_What is needed_. Transcribe all of the listing below in full.

_Exercise materials_.
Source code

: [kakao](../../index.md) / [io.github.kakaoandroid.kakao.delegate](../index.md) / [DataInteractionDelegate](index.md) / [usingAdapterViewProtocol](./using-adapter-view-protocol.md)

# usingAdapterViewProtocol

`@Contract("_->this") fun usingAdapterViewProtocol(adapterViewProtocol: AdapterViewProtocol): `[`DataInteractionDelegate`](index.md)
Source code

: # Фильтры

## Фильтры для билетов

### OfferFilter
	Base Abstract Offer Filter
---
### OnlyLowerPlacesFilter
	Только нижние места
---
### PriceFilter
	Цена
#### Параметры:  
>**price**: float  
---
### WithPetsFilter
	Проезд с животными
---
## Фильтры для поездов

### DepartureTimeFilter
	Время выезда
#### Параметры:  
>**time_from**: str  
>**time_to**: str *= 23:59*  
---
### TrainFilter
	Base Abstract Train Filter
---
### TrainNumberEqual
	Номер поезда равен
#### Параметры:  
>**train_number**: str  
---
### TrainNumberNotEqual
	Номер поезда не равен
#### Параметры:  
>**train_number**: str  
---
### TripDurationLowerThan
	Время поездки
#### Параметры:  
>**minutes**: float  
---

_Reply_.
Source code

: [kakao](../../index.md) / [io.github.kakaoandroid.kakao.delegate](../index.md) / [DataInteractionDelegate](index.md) / [usingAdapterViewProtocol](./using-adapter-view-protocol.md)

# usingAdapterViewProtocol

`@Contract("_->this") fun usingAdapterViewProtocol(adapterViewProtocol: AdapterViewProtocol): `[`DataInteractionDelegate`](index.md)
Source code

: # Фильтры

## Фильтры для билетов

### OfferFilter
	Base Abstract Offer Filter
---
### OnlyLowerPlacesFilter
	Только нижние места
---
### PriceFilter
	Цена
#### Параметры:  
>**price**: float  
---
### WithPetsFilter
	Проезд с животными
---
## Фильтры для поездов

### DepartureTimeFilter
	Время выезда
#### Параметры:  
>**time_from**: str  
>**time_to**: str *= 23:59*  
---
### TrainFilter
	Base Abstract Train Filter
---
### TrainNumberEqual
	Номер поезда равен
#### Параметры:  
>**train_number**: str  
---
### TrainNumberNotEqual
	Номер поезда не равен
#### Параметры:  
>**train_number**: str  
---
### TripDurationLowerThan
	Время поездки
#### Параметры:  
>**minutes**: float  
---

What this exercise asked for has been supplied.